[Opening Extracted entries section]

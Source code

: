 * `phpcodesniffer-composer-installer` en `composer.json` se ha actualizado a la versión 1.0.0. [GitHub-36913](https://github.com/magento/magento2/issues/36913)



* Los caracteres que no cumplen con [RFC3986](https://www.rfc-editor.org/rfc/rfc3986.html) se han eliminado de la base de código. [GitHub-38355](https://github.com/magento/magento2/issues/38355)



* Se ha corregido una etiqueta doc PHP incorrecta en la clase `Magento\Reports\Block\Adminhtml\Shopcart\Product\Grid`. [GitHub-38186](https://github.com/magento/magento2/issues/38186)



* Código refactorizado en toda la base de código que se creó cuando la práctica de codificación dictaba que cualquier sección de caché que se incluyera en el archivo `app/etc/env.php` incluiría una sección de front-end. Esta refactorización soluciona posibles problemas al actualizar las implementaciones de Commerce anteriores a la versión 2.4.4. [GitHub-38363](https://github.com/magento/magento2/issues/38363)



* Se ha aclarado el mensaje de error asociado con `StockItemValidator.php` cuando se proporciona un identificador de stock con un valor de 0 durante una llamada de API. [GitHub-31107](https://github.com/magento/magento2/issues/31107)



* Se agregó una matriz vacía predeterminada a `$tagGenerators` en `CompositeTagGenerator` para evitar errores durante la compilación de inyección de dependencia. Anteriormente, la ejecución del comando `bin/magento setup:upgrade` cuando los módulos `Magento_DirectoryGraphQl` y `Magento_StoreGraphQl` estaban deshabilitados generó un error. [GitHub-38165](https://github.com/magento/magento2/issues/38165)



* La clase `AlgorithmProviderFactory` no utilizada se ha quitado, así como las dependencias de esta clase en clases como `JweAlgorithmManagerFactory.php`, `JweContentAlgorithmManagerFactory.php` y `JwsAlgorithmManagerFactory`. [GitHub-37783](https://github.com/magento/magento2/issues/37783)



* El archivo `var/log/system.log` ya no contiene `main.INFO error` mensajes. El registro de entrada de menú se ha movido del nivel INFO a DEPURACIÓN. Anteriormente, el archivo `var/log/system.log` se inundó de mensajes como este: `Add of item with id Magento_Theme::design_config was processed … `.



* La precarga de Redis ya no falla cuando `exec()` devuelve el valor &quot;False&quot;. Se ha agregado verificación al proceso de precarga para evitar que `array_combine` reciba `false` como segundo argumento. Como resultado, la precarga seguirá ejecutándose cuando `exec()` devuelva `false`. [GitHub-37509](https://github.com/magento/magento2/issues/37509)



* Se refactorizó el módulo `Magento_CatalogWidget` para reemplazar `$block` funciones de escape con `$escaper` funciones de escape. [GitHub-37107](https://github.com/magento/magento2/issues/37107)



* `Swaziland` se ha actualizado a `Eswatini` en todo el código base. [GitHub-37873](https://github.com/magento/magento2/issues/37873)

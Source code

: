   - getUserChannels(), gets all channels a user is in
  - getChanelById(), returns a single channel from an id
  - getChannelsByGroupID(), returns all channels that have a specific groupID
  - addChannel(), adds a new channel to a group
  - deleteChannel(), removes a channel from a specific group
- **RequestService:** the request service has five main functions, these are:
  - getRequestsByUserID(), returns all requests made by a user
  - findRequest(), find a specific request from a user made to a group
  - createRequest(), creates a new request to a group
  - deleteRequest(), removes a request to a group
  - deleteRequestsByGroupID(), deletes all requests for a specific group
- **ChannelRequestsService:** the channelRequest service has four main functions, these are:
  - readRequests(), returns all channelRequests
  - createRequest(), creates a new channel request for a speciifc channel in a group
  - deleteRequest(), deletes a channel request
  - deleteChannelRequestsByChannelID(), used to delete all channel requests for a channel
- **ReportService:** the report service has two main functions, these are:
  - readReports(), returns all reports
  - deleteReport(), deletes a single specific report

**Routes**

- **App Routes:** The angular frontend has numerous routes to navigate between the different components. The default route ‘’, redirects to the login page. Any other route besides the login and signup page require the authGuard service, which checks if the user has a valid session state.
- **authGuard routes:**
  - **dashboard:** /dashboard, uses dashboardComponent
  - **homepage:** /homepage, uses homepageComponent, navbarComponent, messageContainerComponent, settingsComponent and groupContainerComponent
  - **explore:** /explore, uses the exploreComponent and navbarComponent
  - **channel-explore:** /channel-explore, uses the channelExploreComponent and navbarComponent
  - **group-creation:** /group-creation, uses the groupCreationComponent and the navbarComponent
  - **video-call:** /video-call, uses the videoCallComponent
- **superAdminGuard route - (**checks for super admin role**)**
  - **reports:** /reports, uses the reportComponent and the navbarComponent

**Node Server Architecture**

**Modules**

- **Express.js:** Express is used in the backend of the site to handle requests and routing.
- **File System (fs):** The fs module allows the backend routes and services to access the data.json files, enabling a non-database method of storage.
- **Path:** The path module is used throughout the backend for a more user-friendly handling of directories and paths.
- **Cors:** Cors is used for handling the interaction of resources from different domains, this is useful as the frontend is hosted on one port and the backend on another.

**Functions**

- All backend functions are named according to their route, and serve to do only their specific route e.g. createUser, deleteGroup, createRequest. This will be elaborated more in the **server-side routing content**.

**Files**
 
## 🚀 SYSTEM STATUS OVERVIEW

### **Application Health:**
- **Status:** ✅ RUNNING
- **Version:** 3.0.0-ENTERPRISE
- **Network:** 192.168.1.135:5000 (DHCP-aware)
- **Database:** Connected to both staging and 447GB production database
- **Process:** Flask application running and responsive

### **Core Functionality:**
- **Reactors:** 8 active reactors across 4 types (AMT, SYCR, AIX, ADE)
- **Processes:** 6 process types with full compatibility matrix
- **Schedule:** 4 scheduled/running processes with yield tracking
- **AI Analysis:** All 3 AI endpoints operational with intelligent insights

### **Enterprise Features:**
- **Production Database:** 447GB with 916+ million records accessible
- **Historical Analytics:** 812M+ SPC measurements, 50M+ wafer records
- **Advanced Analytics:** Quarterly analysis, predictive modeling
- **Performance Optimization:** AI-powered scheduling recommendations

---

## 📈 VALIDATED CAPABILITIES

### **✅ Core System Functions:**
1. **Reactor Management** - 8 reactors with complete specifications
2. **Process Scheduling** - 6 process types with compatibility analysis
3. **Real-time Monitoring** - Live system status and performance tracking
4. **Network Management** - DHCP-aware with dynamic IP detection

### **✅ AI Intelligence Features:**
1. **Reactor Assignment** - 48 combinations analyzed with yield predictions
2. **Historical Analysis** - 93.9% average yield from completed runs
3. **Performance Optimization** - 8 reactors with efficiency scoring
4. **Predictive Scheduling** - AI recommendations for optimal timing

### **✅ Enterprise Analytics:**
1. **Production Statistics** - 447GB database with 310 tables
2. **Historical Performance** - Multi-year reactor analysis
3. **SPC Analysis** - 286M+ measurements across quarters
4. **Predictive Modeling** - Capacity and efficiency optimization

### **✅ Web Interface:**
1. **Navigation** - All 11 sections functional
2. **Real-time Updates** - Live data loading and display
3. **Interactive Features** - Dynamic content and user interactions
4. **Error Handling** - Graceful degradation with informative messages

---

[Closing Extracted entries section]

▶ [Requirement]: Taking the line with "actualizado a la" as the first and the line with "Los caracteres que" as the last, retype that stretch of the data above exactly, with no other lines.

▶ [Output for this task]:
: * `phpcodesniffer-composer-installer` en `composer.json` se ha actualizado a la versión 1.0.0. [GitHub-36913](https://github.com/magento/magento2/issues/36913)



* Los caracteres que no cumplen con [RFC3986](https://www.rfc-editor.org/rfc/rfc3986.html) se han eliminado de la base de código. [GitHub-38355](https://github.com/magento/magento2/issues/38355)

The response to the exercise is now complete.